▶ _WHAT YOU SHOULD DO_
In the data below, find the line containing "Segue exemplo de", then set down that line and every later line up to and including the line containing "if res['idade'] >", exactly.

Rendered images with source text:
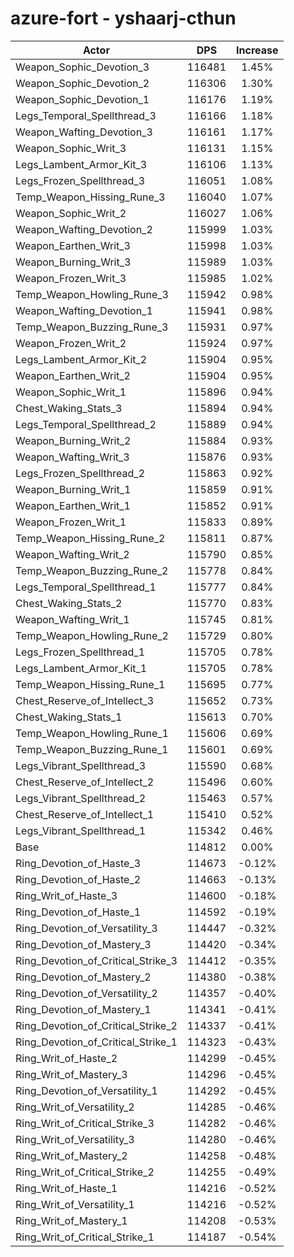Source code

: # azure-fort - yshaarj-cthun
| Actor | DPS | Increase |
|---|:---:|:---:|
|Weapon_Sophic_Devotion_3|116481|1.45%|
|Weapon_Sophic_Devotion_2|116306|1.30%|
|Weapon_Sophic_Devotion_1|116176|1.19%|
|Legs_Temporal_Spellthread_3|116166|1.18%|
|Weapon_Wafting_Devotion_3|116161|1.17%|
|Weapon_Sophic_Writ_3|116131|1.15%|
|Legs_Lambent_Armor_Kit_3|116106|1.13%|
|Legs_Frozen_Spellthread_3|116051|1.08%|
|Temp_Weapon_Hissing_Rune_3|116040|1.07%|
|Weapon_Sophic_Writ_2|116027|1.06%|
|Weapon_Wafting_Devotion_2|115999|1.03%|
|Weapon_Earthen_Writ_3|115998|1.03%|
|Weapon_Burning_Writ_3|115989|1.03%|
|Weapon_Frozen_Writ_3|115985|1.02%|
|Temp_Weapon_Howling_Rune_3|115942|0.98%|
|Weapon_Wafting_Devotion_1|115941|0.98%|
|Temp_Weapon_Buzzing_Rune_3|115931|0.97%|
|Weapon_Frozen_Writ_2|115924|0.97%|
|Legs_Lambent_Armor_Kit_2|115904|0.95%|
|Weapon_Earthen_Writ_2|115904|0.95%|
|Weapon_Sophic_Writ_1|115896|0.94%|
|Chest_Waking_Stats_3|115894|0.94%|
|Legs_Temporal_Spellthread_2|115889|0.94%|
|Weapon_Burning_Writ_2|115884|0.93%|
|Weapon_Wafting_Writ_3|115876|0.93%|
|Legs_Frozen_Spellthread_2|115863|0.92%|
|Weapon_Burning_Writ_1|115859|0.91%|
|Weapon_Earthen_Writ_1|115852|0.91%|
|Weapon_Frozen_Writ_1|115833|0.89%|
|Temp_Weapon_Hissing_Rune_2|115811|0.87%|
|Weapon_Wafting_Writ_2|115790|0.85%|
|Temp_Weapon_Buzzing_Rune_2|115778|0.84%|
|Legs_Temporal_Spellthread_1|115777|0.84%|
|Chest_Waking_Stats_2|115770|0.83%|
|Weapon_Wafting_Writ_1|115745|0.81%|
|Temp_Weapon_Howling_Rune_2|115729|0.80%|
|Legs_Frozen_Spellthread_1|115705|0.78%|
|Legs_Lambent_Armor_Kit_1|115705|0.78%|
|Temp_Weapon_Hissing_Rune_1|115695|0.77%|
|Chest_Reserve_of_Intellect_3|115652|0.73%|
|Chest_Waking_Stats_1|115613|0.70%|
|Temp_Weapon_Howling_Rune_1|115606|0.69%|
|Temp_Weapon_Buzzing_Rune_1|115601|0.69%|
|Legs_Vibrant_Spellthread_3|115590|0.68%|
|Chest_Reserve_of_Intellect_2|115496|0.60%|
|Legs_Vibrant_Spellthread_2|115463|0.57%|
|Chest_Reserve_of_Intellect_1|115410|0.52%|
|Legs_Vibrant_Spellthread_1|115342|0.46%|
|Base|114812|0.00%|
|Ring_Devotion_of_Haste_3|114673|-0.12%|
|Ring_Devotion_of_Haste_2|114663|-0.13%|
|Ring_Writ_of_Haste_3|114600|-0.18%|
|Ring_Devotion_of_Haste_1|114592|-0.19%|
|Ring_Devotion_of_Versatility_3|114447|-0.32%|
|Ring_Devotion_of_Mastery_3|114420|-0.34%|
|Ring_Devotion_of_Critical_Strike_3|114412|-0.35%|
|Ring_Devotion_of_Mastery_2|114380|-0.38%|
|Ring_Devotion_of_Versatility_2|114357|-0.40%|
|Ring_Devotion_of_Mastery_1|114341|-0.41%|
|Ring_Devotion_of_Critical_Strike_2|114337|-0.41%|
|Ring_Devotion_of_Critical_Strike_1|114323|-0.43%|
|Ring_Writ_of_Haste_2|114299|-0.45%|
|Ring_Writ_of_Mastery_3|114296|-0.45%|
|Ring_Devotion_of_Versatility_1|114292|-0.45%|
|Ring_Writ_of_Versatility_2|114285|-0.46%|
|Ring_Writ_of_Critical_Strike_3|114282|-0.46%|
|Ring_Writ_of_Versatility_3|114280|-0.46%|
|Ring_Writ_of_Mastery_2|114258|-0.48%|
|Ring_Writ_of_Critical_Strike_2|114255|-0.49%|
|Ring_Writ_of_Haste_1|114216|-0.52%|
|Ring_Writ_of_Versatility_1|114216|-0.52%|
|Ring_Writ_of_Mastery_1|114208|-0.53%|
|Ring_Writ_of_Critical_Strike_1|114187|-0.54%|

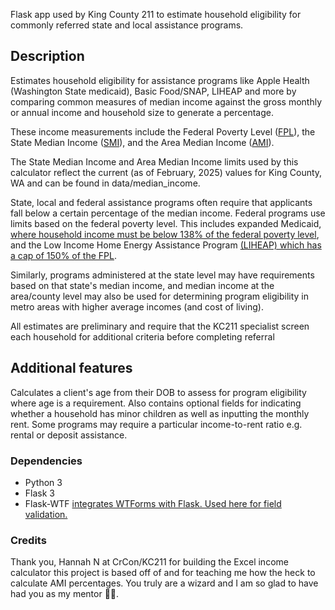 Flask app used by King County 211 to estimate household eligibility for commonly referred state and local assistance programs.

## Description

Estimates household eligibility for assistance programs like Apple Health (Washington State medicaid), Basic Food/SNAP, LIHEAP and more by
comparing common measures of median income against the gross monthly or annual income and household size to generate a percentage.

These income measurements include the Federal Poverty Level ([FPL](https://www.healthcare.gov/glossary/federal-poverty-level-fpl/)), the State Median Income ([SMI](https://www.dshs.wa.gov/esa/eligibility-z-manual-ea-z/state-median-income-chart)), and the Area Median Income ([AMI](https://www.huduser.gov/Portal/datasets/il.html)).

The State Median Income and Area Median Income limits used by this calculator reflect the current (as of February, 2025) values for King County, WA and can be found in data/median_income.

State, local and federal assistance programs often require that applicants fall below a certain percentage of the median income. Federal programs use limits based on the federal poverty level. This includes expanded Medicaid, [where household income must be below 138% of the federal poverty level](https://www.healthcare.gov/medicaid-chip/medicaid-expansion-and-you/), and the Low Income Home Energy Assistance Program [(LIHEAP) which has a cap of 150% of the FPL](https://liheapch.acf.hhs.gov/tables/POP.htm).

Similarly, programs administered at the state level may have requirements based on that state's median income, and median income at the area/county level may also be used for determining program eligibility in metro areas with higher average incomes (and cost of living). 

All estimates are preliminary and require that the KC211 specialist screen each household for additional criteria before completing referral 


## Additional features

Calculates a client's age from their DOB to assess for program eligibility where age is a requirement. Also contains optional fields for indicating whether a household
has minor children as well as inputting the monthly rent. Some programs may require a particular income-to-rent ratio e.g. rental or deposit assistance.

### Dependencies
* Python 3
* Flask 3
* Flask-WTF [integrates WTForms with Flask. Used here for field validation.](https://flask-wtf.readthedocs.io/)

### Credits

Thank you, Hannah N at CrCon/KC211 for building the Excel income calculator this project is based off of and for teaching me how the heck to calculate AMI percentages. You truly are a wizard and I am so glad to have had you as my mentor :mage_woman:.
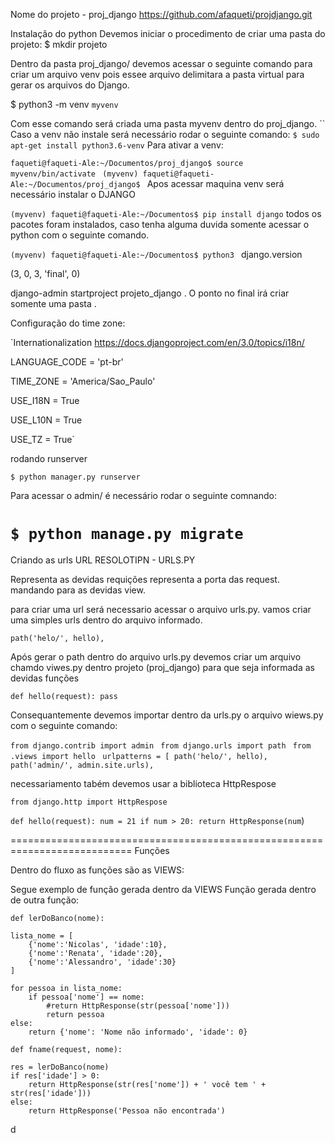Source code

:Nome do projeto - proj_django
https://github.com/afaqueti/projdjango.git


Instalação do python
Devemos iniciar o procedimento de criar uma pasta do projeto: $ mkdir projeto

Dentro da pasta proj_django/ devemos acessar o seguinte comando para criar um arquivo venv pois essee arquivo delimitara a pasta virtual para gerar os arquivos do Django. 

$ python3 -m venv `myvenv` 

Com esse comando será criada uma pasta myvenv dentro do proj_django.
 `` Caso a venv não instale será necessário rodar o seguinte comando: 
` $ sudo apt-get install python3.6-venv
`
Para ativar a venv:

`faqueti@faqueti-Ale:~/Documentos/proj_django$ source myvenv/bin/activate
`
`(myvenv) faqueti@faqueti-Ale:~/Documentos/proj_django$
`
 Apos acessar maquina venv será necessário instalar o DJANGO

`(myvenv) faqueti@faqueti-Ale:~/Documentos$ pip install django` todos os pacotes foram instalados, caso tenha alguma duvida somente acessar o python com o seguinte comando.

`(myvenv) faqueti@faqueti-Ale:~/Documentos$ python3
`
django.version

(3, 0, 3, 'final', 0)

django-admin startproject projeto_django . O ponto no final irá criar somente uma pasta .

Configuração do time zone:

`Internationalization
 https://docs.djangoproject.com/en/3.0/topics/i18n/

LANGUAGE_CODE = 'pt-br'

TIME_ZONE = 'America/Sao_Paulo'

USE_I18N = True

USE_L10N = True

USE_TZ = True`

rodando runserver

`$ python manager.py runserver`

Para acessar o admin/ é necessário rodar o seguinte comnando:

`$ python manage.py migrate
`
===========================================================================
Criando as urls
URL RESOLOTIPN - URLS.PY

Representa as devidas requições representa a porta das request. mandando para as devidas view.


para criar uma url será necessario acessar o arquivo  urls.py. vamos criar uma simples urls
dentro do arquivo informado.

`path('helo/', hello),
`

Após gerar o path dentro do arquivo urls.py devemos criar um arquivo chamdo viwes.py dentro projeto 
(proj_django) para que seja informada as devidas funções 

`def hello(request):
    pass`

Consequantemente devemos importar dentro da urls.py o arquivo wiews.py com o seguinte comando:

`from django.contrib import admin
`
`from django.urls import path
`
`from .views import hello
`
`urlpatterns = [
    path('helo/', hello),
    path('admin/', admin.site.urls),`

necessariamento tabém devemos usar a biblioteca HttpRespose

`from django.http import HttpRespose`

`def hello(request):
    num = 21
    if num > 20:
        return HttpResponse(num`)

===========================================================================
Funções

Dentro do fluxo as funções são as VIEWS:

Segue exemplo de função gerada dentro da VIEWS
Função gerada dentro de outra função:


`def lerDoBanco(nome):`

    lista_nome = [
        {'nome':'Nicolas', 'idade':10},
        {'nome':'Renata', 'idade':20},
        {'nome':'Alessandro', 'idade':30}
    ]

    for pessoa in lista_nome:
        if pessoa['nome'] == nome:
            #return HttpResponse(str(pessoa['nome']))
            return pessoa
    else:
        return {'nome': 'Nome não informado', 'idade': 0}

`def fname(request, nome):`

    res = lerDoBanco(nome)
    if res['idade'] > 0:
        return HttpResponse(str(res['nome']) + ' você tem ' + str(res['idade']))
    else:
        return HttpResponse('Pessoa não encontrada')
        


d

▶ _EXERCISE OUTPUT_
Segue exemplo de função gerada dentro da VIEWS
Função gerada dentro de outra função:


`def lerDoBanco(nome):`

    lista_nome = [
        {'nome':'Nicolas', 'idade':10},
        {'nome':'Renata', 'idade':20},
        {'nome':'Alessandro', 'idade':30}
    ]

    for pessoa in lista_nome:
        if pessoa['nome'] == nome:
            #return HttpResponse(str(pessoa['nome']))
            return pessoa
    else:
        return {'nome': 'Nome não informado', 'idade': 0}

`def fname(request, nome):`

    res = lerDoBanco(nome)
    if res['idade'] > 0:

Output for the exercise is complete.